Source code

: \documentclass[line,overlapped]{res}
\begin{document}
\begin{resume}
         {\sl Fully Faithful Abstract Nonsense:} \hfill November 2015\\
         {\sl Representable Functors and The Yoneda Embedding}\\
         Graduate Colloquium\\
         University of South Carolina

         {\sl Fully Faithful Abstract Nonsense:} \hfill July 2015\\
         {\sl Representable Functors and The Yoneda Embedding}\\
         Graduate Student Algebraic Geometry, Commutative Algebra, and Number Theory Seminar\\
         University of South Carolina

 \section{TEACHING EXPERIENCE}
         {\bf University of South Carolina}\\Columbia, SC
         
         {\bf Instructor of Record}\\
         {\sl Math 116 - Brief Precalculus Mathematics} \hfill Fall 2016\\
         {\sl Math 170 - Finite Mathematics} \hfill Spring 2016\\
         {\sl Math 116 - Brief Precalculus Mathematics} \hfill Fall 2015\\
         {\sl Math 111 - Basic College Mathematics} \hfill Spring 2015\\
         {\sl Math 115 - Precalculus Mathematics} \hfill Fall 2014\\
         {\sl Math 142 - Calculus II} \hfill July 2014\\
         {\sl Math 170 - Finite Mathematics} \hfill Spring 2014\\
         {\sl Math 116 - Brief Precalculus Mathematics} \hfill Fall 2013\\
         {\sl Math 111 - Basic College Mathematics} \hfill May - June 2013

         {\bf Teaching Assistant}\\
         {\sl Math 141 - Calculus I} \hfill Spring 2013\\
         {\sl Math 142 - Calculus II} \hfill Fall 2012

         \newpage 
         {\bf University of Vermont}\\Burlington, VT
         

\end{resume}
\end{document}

### Exercise description
The entries above are to be output exactly as they appear.

### Reply to the task
Source code

: \documentclass[line,overlapped]{res}
\begin{document}
\begin{resume}
         {\sl Fully Faithful Abstract Nonsense:} \hfill November 2015\\
         {\sl Representable Functors and The Yoneda Embedding}\\
         Graduate Colloquium\\
         University of South Carolina

         {\sl Fully Faithful Abstract Nonsense:} \hfill July 2015\\
         {\sl Representable Functors and The Yoneda Embedding}\\
         Graduate Student Algebraic Geometry, Commutative Algebra, and Number Theory Seminar\\
         University of South Carolina

 \section{TEACHING EXPERIENCE}
         {\bf University of South Carolina}\\Columbia, SC
         
         {\bf Instructor of Record}\\
         {\sl Math 116 - Brief Precalculus Mathematics} \hfill Fall 2016\\
         {\sl Math 170 - Finite Mathematics} \hfill Spring 2016\\
         {\sl Math 116 - Brief Precalculus Mathematics} \hfill Fall 2015\\
         {\sl Math 111 - Basic College Mathematics} \hfill Spring 2015\\
         {\sl Math 115 - Precalculus Mathematics} \hfill Fall 2014\\
         {\sl Math 142 - Calculus II} \hfill July 2014\\
         {\sl Math 170 - Finite Mathematics} \hfill Spring 2014\\
         {\sl Math 116 - Brief Precalculus Mathematics} \hfill Fall 2013\\
         {\sl Math 111 - Basic College Mathematics} \hfill May - June 2013

         {\bf Teaching Assistant}\\
         {\sl Math 141 - Calculus I} \hfill Spring 2013\\
         {\sl Math 142 - Calculus II} \hfill Fall 2012

         \newpage 
         {\bf University of Vermont}\\Burlington, VT
         

\end{resume}
\end{document}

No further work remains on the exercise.